Under The Family Property Act family property or its value is to be divided equally. Family property includes any property owned by one or both spouses at the time an application is made under the Act. However, as discussed in The Family Property Act section there are some exemptions that apply to all family property other than the family home and household goods.

Exceptions

The court can move away from an equal distribution of family property if it is satisfied that an equal distribution would be unfair. The circumstances when the court can order an unequal distribution of the family home, as opposed to an unequal distribution of other family property, are different and very limited. See Family Home for more information. In deciding if it would be unfair to divide family property equally, other than the family home, the court considers a number of factors, including…

Valuing Family Property

If spouses ask the court to make an order dividing property they will be required to provide detailed information about what family property they have, the value of that property and any debts. If spouses want to make an agreement concerning family property this information will also be needed.

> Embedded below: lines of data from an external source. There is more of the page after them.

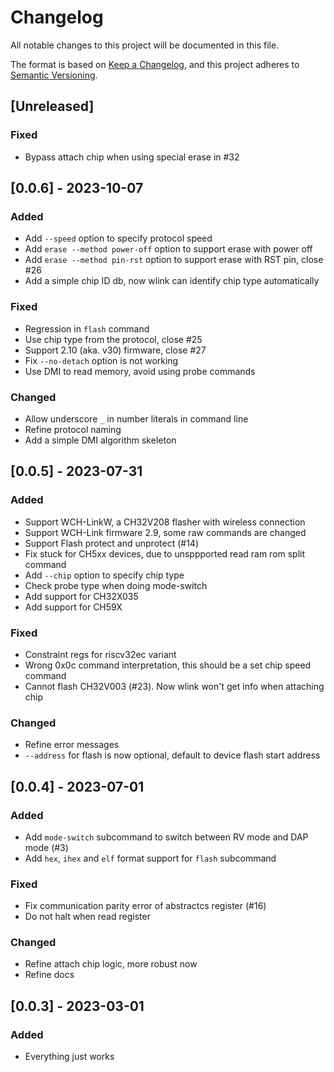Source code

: # Changelog

All notable changes to this project will be documented in this file.

The format is based on [Keep a Changelog](https://keepachangelog.com/en/1.0.0/),
and this project adheres to [Semantic Versioning](https://semver.org/spec/v2.0.0.html).

## [Unreleased]

### Fixed

- Bypass attach chip when using special erase in #32

## [0.0.6] - 2023-10-07

### Added

- Add `--speed` option to specify protocol speed
- Add `erase --method power-off` option to support erase with power off
- Add `erase --method pin-rst` option to support erase with RST pin, close #26
- Add a simple chip ID db, now wlink can identify chip type automatically

### Fixed

- Regression in `flash` command
- Use chip type from the protocol, close #25
- Support 2.10 (aka. v30) firmware, close #27
- Fix `--no-detach` option is not working
- Use DMI to read memory, avoid using probe commands

### Changed

- Allow underscore `_` in number literals in command line
- Refine protocol naming
- Add a simple DMI algorithm skeleton

## [0.0.5] - 2023-07-31

### Added

- Support WCH-LinkW, a CH32V208 flasher with wireless connection
- Support WCH-Link firmware 2.9, some raw commands are changed
- Support Flash protect and unprotect (#14)
- Fix stuck for CH5xx devices, due to unsppported read ram rom split command
- Add `--chip` option to specify chip type
- Check probe type when doing mode-switch
- Add support for CH32X035
- Add support for CH59X

### Fixed

- Constraint regs for riscv32ec variant
- Wrong 0x0c command interpretation, this should be a set chip speed command
- Cannot flash CH32V003 (#23). Now wlink won't get info when attaching chip

### Changed

- Refine error messages
- `--address` for flash is now optional, default to device flash start address

## [0.0.4] - 2023-07-01

### Added

- Add `mode-switch` subcommand to switch between RV mode and DAP mode (#3)
- Add `hex`, `ihex` and `elf` format support for `flash` subcommand

### Fixed

- Fix communication parity error of abstractcs register (#16)
- Do not halt when read register

### Changed

- Refine attach chip logic, more robust now
- Refine docs

## [0.0.3] - 2023-03-01

### Added

- Everything just works
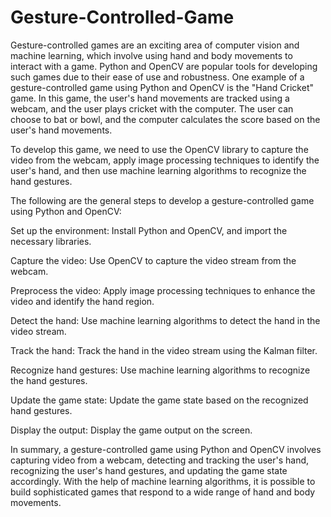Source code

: # Gesture-Controlled-Game
Gesture-controlled games are an exciting area of computer vision and machine learning, which involve using hand and body movements to interact with a game. Python and OpenCV are popular tools for developing such games due to their ease of use and robustness.
One example of a gesture-controlled game using Python and OpenCV is the "Hand Cricket" game. In this game, the user's hand movements are tracked using a webcam, and the user plays cricket with the computer. The user can choose to bat or bowl, and the computer calculates the score based on the user's hand movements.

To develop this game, we need to use the OpenCV library to capture the video from the webcam, apply image processing techniques to identify the user's hand, and then use machine learning algorithms to recognize the hand gestures.

The following are the general steps to develop a gesture-controlled game using Python and OpenCV:

Set up the environment: Install Python and OpenCV, and import the necessary libraries.

Capture the video: Use OpenCV to capture the video stream from the webcam.

Preprocess the video: Apply image processing techniques to enhance the video and identify the hand region.

Detect the hand: Use machine learning algorithms to detect the hand in the video stream.

Track the hand: Track the hand in the video stream using the Kalman filter.

Recognize hand gestures: Use machine learning algorithms to recognize the hand gestures.

Update the game state: Update the game state based on the recognized hand gestures.

Display the output: Display the game output on the screen.

In summary, a gesture-controlled game using Python and OpenCV involves capturing video from a webcam, detecting and tracking the user's hand, recognizing the user's hand gestures, and updating the game state accordingly. With the help of machine learning algorithms, it is possible to build sophisticated games that respond to a wide range of hand and body movements.
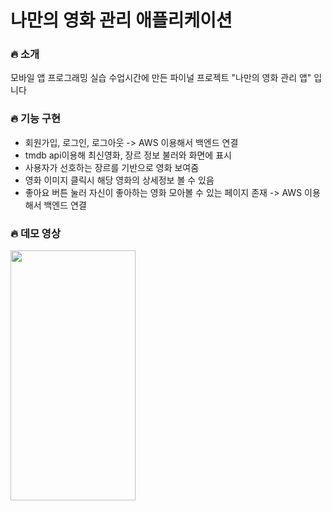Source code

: # 나만의 영화 관리 애플리케이션
### 🔥 소개
모바일 앱 프로그래밍 실습 수업시간에 만든 파이널 프로젝트 "나만의 영화 관리 앱" 입니다 



### 🔥 기능 구현
- 회원가입, 로그인, 로그아웃 -> AWS 이용해서 백엔드 연결
- tmdb api이용해 최신영화, 장르 정보 불러와 화면에 표시
- 사용자가 선호하는 장르를 기반으로 영화 보여줌
- 영화 이미지 클릭시 해당 영화의 상세정보 볼 수 있음
- 좋아요 버튼 눌러 자신이 좋아하는 영화 모아볼 수 있는 페이지 존재 -> AWS 이용해서 백엔드 연결

### 🔥 데모 영상
<img src="https://user-images.githubusercontent.com/62535887/174494409-f94d9016-b87e-4cee-afad-a8e504df9d74.gif" width="200" height="400">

The value that is used is the market value. This means what the asset would sell for. It is not the replacement cost of the asset, so if the asset is not new it will not be the price to buy a new one. The exact amount that an asset will sell for can never really be determined unless it is sold. Spouses may choose to begin with their own best estimate of what an asset is worth. Other people such as real estate agents, for real property such as houses, and dealers, for things like vehicles, may help people to determine the market value of an asset. Looking at what used items that are similar sell for online or through other means can also be helpful.

Dealing with Debts

Although debts are not family property they will be taken into account when family property is divided. The total amount of all debts may be subtracted from the total value of all family property and the remaining value divided or one or the other spouse may be ordered to or agree to take responsibility for certain debts. For example, if one spouse is going to be awarded the asset they may also take responsibility for any debt, such as a mortgage, associated with the asset.

It is important to remember that lenders are not bound by an agreement or a court order regarding a debt. While the spouses may agree or the court may order that a spouse is responsible for a debt a lender is not required to remove the other spouse from the loan agreement. If both spouses signed the loan or the agreement then as far as the lender is concerned they are both still responsible for the debt, unless the lender agrees to remove one spouse’s name. A lender may be unwilling to give up the security of having both spouses be responsible for the debt.

If your spouse is supposed to have responsibility for a debt, by agreement or court order, but the lender will not remove your name, your spouse will usually also agree to or be ordered to indemnify you. This means that if you have to pay the lender your spouse would have to reimburse you for this cost.